We pushed through the bodies in the hall, to the stairs leading down to the basement flat. No one wanted to party down there. It was too gloomy and cold and smelled of damp. Maurie shouted above the noise that he was going to find Rachel, and he headed off into the house.

As I turned to go down the stairs a girl caught my arm. She was beautiful, with long, tangled blonde hair and a skirt so short it barely covered her arse. Her eyes were glazed, pupils dark and dilated, her pale pink lipstick blurred around slightly too-full lips.

She pouted at me. ‘Who bust your nose, baby?’

‘Long story,’ I said, and pulled my arm free.

‘Don’t you want to fuck me?’ she called after me as I hurried down the stairs.

‘No!’ I shouted above the melee, without looking back.

And I heard her scream, ‘Well, fuck you, then!’

The sound of the party was muffled in the basement, but it vibrated through the ceiling. We went off to our separate rooms to gather our things and pack them into the bags we had brought with us. It didn’t take us long, and in five minutes we were gathered in the sitting room waiting for Maurie and wondering if Jeff was even in the house. No one had seen him all day.

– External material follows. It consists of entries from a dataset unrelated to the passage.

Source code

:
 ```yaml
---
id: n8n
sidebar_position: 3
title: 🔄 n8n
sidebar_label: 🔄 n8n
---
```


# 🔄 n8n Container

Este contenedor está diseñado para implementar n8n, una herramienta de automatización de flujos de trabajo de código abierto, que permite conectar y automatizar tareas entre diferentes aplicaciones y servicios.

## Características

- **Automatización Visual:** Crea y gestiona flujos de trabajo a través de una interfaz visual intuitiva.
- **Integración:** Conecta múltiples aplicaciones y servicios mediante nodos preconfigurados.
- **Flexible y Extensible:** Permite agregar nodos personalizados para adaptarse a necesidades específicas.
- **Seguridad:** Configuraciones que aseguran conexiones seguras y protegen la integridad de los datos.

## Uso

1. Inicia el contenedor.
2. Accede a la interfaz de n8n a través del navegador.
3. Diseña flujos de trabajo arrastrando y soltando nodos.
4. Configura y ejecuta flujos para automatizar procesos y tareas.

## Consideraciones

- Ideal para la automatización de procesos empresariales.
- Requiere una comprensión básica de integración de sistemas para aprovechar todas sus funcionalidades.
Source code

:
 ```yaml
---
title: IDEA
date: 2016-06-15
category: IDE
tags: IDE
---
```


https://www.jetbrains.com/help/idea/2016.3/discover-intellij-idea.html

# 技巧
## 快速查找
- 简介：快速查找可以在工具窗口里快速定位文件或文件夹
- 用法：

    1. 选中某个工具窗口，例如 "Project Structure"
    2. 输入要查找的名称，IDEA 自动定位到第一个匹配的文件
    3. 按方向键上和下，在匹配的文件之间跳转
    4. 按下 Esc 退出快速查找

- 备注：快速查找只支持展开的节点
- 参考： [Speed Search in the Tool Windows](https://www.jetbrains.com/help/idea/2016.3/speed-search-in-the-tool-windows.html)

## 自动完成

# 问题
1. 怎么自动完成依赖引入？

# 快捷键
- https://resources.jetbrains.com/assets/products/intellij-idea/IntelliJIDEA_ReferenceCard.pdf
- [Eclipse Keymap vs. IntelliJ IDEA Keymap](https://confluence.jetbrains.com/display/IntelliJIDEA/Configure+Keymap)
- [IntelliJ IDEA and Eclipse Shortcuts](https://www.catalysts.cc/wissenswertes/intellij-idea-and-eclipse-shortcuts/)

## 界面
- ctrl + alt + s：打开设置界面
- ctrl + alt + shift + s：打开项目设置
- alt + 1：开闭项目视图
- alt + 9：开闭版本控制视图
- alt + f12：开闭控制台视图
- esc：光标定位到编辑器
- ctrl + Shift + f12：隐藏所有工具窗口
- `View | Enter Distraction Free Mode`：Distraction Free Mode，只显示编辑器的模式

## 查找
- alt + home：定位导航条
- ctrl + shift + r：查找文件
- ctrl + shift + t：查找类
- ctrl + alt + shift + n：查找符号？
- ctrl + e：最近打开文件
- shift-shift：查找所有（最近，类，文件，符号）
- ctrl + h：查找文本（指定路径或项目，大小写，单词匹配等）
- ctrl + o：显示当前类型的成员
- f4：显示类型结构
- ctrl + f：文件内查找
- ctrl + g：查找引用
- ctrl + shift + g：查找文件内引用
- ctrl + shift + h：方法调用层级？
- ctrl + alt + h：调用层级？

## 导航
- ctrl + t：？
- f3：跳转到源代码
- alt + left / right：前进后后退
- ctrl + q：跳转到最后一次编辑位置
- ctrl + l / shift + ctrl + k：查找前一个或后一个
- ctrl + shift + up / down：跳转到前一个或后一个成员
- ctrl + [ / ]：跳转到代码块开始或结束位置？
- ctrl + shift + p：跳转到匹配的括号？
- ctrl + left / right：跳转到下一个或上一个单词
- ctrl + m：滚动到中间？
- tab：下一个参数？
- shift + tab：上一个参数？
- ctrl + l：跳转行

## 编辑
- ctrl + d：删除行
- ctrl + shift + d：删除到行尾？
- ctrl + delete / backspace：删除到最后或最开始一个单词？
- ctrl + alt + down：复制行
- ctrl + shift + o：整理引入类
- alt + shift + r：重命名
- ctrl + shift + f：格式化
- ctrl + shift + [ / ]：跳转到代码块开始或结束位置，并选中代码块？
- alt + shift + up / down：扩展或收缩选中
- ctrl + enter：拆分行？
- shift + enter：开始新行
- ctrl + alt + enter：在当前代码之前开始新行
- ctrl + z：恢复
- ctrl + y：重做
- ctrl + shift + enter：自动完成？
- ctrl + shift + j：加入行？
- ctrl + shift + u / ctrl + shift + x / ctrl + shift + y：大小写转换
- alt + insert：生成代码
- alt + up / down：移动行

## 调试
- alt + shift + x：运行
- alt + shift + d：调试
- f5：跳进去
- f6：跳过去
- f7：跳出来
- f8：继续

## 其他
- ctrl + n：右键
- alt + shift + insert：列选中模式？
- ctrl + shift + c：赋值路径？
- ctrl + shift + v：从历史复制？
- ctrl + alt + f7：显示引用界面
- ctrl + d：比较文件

It was nearly fifteen minutes of anxious waiting before Maurie appeared with a sullen-looking Rachel clutching a holdall. Black eyeliner was smeared and smudged around her eyes.

‘She’s coming with us,’ he said. ‘All the way.’

But she didn’t look happy, and it was clear she didn’t want to go. Somehow Maurie had persuaded her, and I wondered what it was he’d said.

‘What aboot Jeff?’ Dave asked.

Maurie sighed. ‘Rachel says he’s dancing up on the roof. We’re going to have to go and get him.’

Rachel shrugged. ‘I think you’ll find he doesn’t want to go with you, either. I saw him about half an hour ago. He was high as a kite. He might have dropped a tab.’

‘Not going without him.’ Maurie’s voice was low and determined.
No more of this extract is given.